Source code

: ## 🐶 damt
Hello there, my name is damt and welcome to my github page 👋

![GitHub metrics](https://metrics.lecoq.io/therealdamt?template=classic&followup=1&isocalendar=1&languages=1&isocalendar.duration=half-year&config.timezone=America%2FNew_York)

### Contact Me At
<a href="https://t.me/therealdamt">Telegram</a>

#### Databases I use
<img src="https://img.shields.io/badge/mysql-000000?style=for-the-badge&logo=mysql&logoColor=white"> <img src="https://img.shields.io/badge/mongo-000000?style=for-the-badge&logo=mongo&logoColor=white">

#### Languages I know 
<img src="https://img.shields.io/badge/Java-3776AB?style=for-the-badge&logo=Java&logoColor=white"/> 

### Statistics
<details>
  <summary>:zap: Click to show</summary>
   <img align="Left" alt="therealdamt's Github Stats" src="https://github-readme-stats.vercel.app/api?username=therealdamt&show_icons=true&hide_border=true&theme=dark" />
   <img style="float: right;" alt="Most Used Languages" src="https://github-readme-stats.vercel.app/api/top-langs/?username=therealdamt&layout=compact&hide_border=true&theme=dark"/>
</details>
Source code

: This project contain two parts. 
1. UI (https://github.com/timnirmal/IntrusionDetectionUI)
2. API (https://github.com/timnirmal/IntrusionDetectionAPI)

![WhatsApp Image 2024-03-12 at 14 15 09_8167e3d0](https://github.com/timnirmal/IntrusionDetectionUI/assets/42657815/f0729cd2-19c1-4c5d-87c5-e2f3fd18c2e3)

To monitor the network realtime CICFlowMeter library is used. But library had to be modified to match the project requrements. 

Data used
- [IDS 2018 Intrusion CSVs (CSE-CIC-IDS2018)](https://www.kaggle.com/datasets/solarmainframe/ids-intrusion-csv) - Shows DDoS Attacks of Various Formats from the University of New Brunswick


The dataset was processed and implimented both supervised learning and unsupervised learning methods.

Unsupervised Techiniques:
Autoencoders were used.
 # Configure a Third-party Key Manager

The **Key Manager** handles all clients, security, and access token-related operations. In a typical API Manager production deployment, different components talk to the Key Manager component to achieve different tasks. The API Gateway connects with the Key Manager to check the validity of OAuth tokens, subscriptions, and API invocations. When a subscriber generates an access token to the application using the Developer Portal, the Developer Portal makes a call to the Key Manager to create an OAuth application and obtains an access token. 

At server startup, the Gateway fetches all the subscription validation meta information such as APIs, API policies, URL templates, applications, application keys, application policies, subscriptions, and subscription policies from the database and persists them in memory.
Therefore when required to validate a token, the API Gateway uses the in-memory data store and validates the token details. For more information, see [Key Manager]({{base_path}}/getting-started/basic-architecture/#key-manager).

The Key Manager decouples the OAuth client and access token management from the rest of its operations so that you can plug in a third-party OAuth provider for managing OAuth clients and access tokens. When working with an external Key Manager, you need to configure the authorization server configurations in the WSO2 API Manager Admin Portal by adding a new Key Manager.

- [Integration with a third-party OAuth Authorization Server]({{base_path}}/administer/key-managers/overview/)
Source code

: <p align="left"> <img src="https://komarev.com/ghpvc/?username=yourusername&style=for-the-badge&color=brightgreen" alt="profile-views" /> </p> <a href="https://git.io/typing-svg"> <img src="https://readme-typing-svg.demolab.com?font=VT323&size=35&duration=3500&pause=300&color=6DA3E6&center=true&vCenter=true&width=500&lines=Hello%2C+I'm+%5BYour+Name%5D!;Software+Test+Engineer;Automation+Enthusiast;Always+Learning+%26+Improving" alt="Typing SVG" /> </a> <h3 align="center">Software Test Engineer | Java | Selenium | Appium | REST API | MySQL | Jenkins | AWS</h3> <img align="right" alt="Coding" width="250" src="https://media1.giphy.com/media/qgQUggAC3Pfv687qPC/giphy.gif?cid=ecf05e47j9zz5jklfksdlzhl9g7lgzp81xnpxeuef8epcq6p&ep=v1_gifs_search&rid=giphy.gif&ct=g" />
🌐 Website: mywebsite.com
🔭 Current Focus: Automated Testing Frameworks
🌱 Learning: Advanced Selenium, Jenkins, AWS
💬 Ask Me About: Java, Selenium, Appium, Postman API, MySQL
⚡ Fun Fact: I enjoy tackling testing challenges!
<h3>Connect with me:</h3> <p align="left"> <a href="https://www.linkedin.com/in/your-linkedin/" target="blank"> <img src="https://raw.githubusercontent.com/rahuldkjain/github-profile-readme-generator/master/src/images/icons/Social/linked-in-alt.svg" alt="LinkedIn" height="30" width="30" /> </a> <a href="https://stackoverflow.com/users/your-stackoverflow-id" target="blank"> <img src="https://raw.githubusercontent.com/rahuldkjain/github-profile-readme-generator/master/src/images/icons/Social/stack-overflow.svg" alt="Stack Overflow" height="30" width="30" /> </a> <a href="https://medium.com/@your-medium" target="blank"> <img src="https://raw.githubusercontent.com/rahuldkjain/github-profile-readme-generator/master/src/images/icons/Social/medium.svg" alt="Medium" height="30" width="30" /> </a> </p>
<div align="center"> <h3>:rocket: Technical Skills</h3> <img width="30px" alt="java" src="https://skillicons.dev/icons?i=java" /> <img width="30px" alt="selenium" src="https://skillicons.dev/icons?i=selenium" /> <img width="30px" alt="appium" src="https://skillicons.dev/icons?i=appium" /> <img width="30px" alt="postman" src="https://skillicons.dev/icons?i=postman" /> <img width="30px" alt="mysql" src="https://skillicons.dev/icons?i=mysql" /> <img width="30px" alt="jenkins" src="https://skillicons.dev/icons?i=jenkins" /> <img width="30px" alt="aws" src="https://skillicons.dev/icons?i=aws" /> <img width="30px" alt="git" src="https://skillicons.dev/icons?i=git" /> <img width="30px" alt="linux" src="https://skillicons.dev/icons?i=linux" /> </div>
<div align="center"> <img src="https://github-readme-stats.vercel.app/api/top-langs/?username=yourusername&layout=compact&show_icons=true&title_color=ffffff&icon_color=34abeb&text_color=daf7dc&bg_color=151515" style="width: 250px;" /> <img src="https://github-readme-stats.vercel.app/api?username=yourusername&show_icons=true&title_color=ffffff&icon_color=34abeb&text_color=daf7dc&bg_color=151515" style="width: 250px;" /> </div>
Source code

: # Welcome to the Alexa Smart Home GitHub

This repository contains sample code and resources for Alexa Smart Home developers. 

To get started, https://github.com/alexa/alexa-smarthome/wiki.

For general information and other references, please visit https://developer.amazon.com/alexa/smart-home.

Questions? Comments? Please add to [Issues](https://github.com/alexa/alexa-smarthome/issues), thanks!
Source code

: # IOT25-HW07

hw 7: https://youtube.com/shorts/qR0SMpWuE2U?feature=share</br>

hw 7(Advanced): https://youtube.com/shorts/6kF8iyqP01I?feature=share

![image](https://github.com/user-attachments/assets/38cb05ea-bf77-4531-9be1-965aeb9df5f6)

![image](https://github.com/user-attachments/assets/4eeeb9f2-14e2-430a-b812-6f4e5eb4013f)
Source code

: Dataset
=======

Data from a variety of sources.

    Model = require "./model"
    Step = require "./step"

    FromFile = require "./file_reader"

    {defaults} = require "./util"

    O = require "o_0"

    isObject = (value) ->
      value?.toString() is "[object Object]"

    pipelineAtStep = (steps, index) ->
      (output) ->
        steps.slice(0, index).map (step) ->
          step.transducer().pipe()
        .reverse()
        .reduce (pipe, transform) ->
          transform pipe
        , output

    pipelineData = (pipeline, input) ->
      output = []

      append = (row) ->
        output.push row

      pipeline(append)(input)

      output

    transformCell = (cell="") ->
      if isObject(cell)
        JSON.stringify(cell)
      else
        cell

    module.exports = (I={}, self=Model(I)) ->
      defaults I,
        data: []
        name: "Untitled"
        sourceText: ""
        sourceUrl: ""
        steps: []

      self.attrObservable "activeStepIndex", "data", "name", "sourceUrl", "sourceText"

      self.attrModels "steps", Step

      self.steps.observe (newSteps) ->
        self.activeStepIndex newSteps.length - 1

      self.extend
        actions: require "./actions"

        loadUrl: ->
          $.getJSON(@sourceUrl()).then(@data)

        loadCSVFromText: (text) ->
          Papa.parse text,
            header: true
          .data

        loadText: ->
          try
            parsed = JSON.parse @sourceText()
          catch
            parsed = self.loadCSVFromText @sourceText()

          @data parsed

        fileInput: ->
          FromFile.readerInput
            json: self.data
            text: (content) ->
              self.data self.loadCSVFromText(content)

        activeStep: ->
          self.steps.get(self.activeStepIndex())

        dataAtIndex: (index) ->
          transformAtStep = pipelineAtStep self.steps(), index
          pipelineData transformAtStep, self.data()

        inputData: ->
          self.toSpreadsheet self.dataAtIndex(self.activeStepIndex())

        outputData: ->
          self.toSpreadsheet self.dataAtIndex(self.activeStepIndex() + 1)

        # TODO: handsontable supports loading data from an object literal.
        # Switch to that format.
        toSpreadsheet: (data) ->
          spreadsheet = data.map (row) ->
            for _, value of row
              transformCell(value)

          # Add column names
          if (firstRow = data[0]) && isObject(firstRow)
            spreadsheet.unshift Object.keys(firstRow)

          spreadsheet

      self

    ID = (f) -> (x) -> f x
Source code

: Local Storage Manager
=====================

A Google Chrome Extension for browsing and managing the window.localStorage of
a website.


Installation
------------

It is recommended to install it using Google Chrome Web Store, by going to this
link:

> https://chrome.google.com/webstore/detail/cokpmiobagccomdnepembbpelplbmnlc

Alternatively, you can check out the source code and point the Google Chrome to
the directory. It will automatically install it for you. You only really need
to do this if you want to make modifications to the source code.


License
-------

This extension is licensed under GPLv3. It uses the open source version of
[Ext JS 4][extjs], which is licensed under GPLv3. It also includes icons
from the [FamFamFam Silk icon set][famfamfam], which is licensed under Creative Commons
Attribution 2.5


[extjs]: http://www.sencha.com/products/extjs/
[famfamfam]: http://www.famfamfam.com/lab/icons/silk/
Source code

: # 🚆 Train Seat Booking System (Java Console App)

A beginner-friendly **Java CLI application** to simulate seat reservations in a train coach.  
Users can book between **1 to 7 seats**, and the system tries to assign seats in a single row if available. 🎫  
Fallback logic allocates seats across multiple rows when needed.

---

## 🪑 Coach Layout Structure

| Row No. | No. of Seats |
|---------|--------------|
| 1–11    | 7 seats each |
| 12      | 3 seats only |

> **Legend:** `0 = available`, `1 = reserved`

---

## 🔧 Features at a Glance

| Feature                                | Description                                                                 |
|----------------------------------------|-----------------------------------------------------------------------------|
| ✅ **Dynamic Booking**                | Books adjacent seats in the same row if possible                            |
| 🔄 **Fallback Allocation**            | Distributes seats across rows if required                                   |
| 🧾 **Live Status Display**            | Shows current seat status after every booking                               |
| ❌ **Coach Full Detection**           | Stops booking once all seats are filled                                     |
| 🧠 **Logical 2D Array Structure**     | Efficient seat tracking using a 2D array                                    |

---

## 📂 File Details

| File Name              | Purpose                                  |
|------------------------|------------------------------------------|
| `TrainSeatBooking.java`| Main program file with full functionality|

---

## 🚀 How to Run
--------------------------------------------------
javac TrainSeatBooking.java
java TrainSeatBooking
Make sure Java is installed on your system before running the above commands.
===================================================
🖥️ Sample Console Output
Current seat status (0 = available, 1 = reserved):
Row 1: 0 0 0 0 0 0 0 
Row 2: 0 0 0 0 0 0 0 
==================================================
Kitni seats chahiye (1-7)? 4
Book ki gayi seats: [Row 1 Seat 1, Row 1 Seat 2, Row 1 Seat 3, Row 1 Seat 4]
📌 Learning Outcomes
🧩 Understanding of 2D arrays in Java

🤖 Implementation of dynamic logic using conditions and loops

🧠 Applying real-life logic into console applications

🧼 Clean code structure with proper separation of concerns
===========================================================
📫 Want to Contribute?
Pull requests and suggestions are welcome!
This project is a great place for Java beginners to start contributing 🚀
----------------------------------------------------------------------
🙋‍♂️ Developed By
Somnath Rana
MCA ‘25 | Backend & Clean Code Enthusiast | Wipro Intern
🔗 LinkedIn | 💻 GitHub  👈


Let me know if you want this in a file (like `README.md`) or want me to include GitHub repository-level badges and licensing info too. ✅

****

[Directions] Would you please repeat exactly the lines above, starting at the line with "Sample Console Output" and stopping at the line with "conditions and loops", both included?

[Solution for this exercise]
🖥️ Sample Console Output
Current seat status (0 = available, 1 = reserved):
Row 1: 0 0 0 0 0 0 0 
Row 2: 0 0 0 0 0 0 0 
==================================================
Kitni seats chahiye (1-7)? 4
Book ki gayi seats: [Row 1 Seat 1, Row 1 Seat 2, Row 1 Seat 3, Row 1 Seat 4]
📌 Learning Outcomes
🧩 Understanding of 2D arrays in Java

🤖 Implementation of dynamic logic using conditions and loops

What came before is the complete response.